REQUIREMENT —
Scan the entries below for the word "week" and copy every line in which it occurs.

(Collected data entries)
•••••

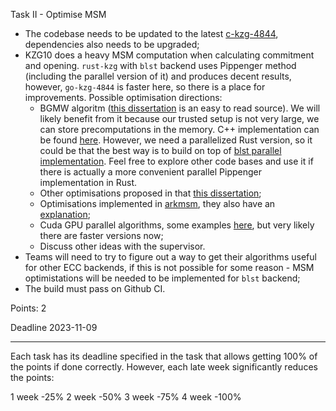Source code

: Task II - Optimise MSM

* The codebase needs to be updated to the latest [c-kzg-4844](https://github.com/ethereum/c-kzg-4844), dependencies also needs to be upgraded;
* KZG10 does a heavy MSM computation when calculating commitment and opening. `rust-kzg` with `blst` backend uses Pippenger method (including the parallel version of it) and produces decent results, however, `go-kzg-4844` is faster here, so there is a place for improvements. Possible optimisation directions:
  - BGMW algoritm ([this dissertation](https://uwspace.uwaterloo.ca/bitstream/handle/10012/19626/Luo_Guiwen.pdf?sequence=3) is an easy to read source). We will likely benefit from it because our trusted setup is not very large, we can store precomputations in the memory. C++ implementation can be found [here](https://github.com/LuoGuiwen/MSM_blst/blob/2e098f09f07969ac3191406976be6d1c197100f2/main_p1.cpp#L294). However, we need a parallelized Rust version, so it could be that the best way is to build on top of [blst parallel implementation](https://github.com/supranational/blst/blob/master/bindings/rust/src/pippenger.rs#L116). Feel free to explore other code bases and use it if there is actually a more convenient parallel Pippenger implementation in Rust.
  - Other optimisations proposed in that [this dissertation](https://uwspace.uwaterloo.ca/bitstream/handle/10012/19626/Luo_Guiwen.pdf?sequence=3);
  - Optimisations implemented in [arkmsm](https://github.com/snarkify/arkmsm), they also have an [explanation](https://hackmd.io/@drouyang/msm);
  - Cuda GPU parallel algorithms, some examples [here](https://github.com/z-prize/2022-entries/tree/main/open-division/prize1-msm/prize1a-msm-gpu), but very likely there are faster versions now;
  - Discuss other ideas with the supervisor.
* Teams will need to try to figure out a way to get their algorithms useful for other ECC backends, if this is not possible for some reason - MSM optimistations will be needed to be implemented for `blst` backend;  
* The build must pass on Github CI.
 
Points: 2

Deadline 2023-11-09

----------------------------------------------------------------

Each task has its deadline specified in the task that allows getting 100% of the points if done correctly. However, each late week significantly reduces the points:

1 week -25%
2 week -50%
3 week -75%
4 week -100%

•••••

COMPLETED EXERCISE —
Each task has its deadline specified in the task that allows getting 100% of the points if done correctly. However, each late week significantly reduces the points:
1 week -25%
2 week -50%
3 week -75%
4 week -100%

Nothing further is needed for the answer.